The entries that have data in scientificName 3
and
scientificName 4
but not the first two
scientificName
columns had an extra space at the beginning
of the entry. Leading and trailing white spaces are very difficult to
notice when cleaning data manually. This is another advantage of using
OpenRefine to clean your data - this process can be automated.
In newer versions of OpenRefine (from version 3.4.1) there is now an option to clean leading and trailing white spaces from all data when importing the data initially and creating the project.
Exercise
Look at the data in the column coordinates
and split
these values to obtain latitude and longitude. Make sure that the option
for Guess cell type
is checked and that
Remove this column
is not.
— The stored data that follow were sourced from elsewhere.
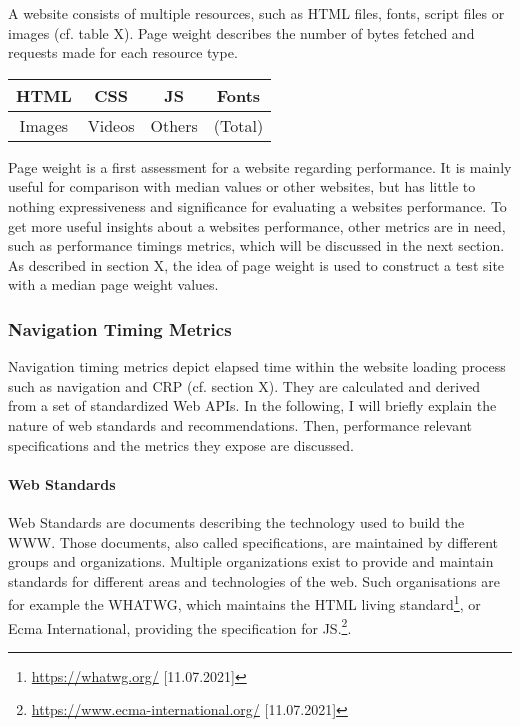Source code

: A website consists of multiple resources, such as HTML files, fonts, script files or images (cf. table X).
Page weight describes the number of bytes fetched and requests made for each resource type. %

\begin{center}
\begin{tabular}{| c | c | c | c | }
\hline
HTML & CSS  & JS & Fonts \\
\hline
Images & Videos & Others & (Total) \\
\hline
\end{tabular}
\end{center}

Page weight is a first assessment for a website regarding performance.
It is mainly useful for comparison with median values or other websites, but has little to nothing expressiveness and significance for evaluating a websites performance.
To get more useful insights about a websites performance, other metrics are in need, such as performance timings metrics, which will be discussed in the next section.
As described in section X,  the idea of page weight is used to construct a test site with a median page weight values.




\subsubsection{Navigation Timing Metrics}

Navigation timing metrics depict elapsed time within the website loading process such as navigation and CRP (cf.  section X).
They are calculated and derived from a set of standardized Web APIs.
In the following, I will briefly explain the nature of web standards and recommendations.
Then, performance relevant specifications and the metrics they expose are discussed.


\paragraph{Web Standards}

Web Standards are documents describing the technology used to build the WWW. %
Those documents, also called specifications, are maintained by different groups and organizations.
Multiple organizations exist to provide and maintain standards for different areas and technologies of the web.
Such organisations are for example the WHATWG, which maintains the HTML living standard\footnote{\url{https://whatwg.org/} [11.07.2021]}, or Ecma International, providing the specification for JS.\footnote{\url{https://www.ecma-international.org/} [11.07.2021]}.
Rename the new columns.
What type of data OpenRefine assigns to the new colunms?
Both new columns will appear with green text, indicating they are
numeric. The option for Guess cell type
allowed OpenRefine
to guess that these values were numeric.
Undoing / Redoing actions
It is common while exploring and cleaning a dataset to make a mistake
or decide to change the order of the process you wish to conduct.
OpenRefine provides Undo
and Redo
operations
to make it easy to roll back your changes.
- Click
Undo / Redo
in the left side of the screen. All the changes you have made will appear in the left-hand panel. The current stage in the data processing is highlighted in blue (i.e. step 4. in the screenshot below). As you click on the different stages in the process, the step identified in blue will change and, far more importantly, the data will revert to that stage in the processing.
We want to undo the splitting of the column
scientificName
. Select the stage just before the split occurred and the newscientificName
columns will disappear.Notice that you can still click on the last stage and make the columns reappear, and toggle back and forth between these states. You can also select the state more than one steps back and revert to that state.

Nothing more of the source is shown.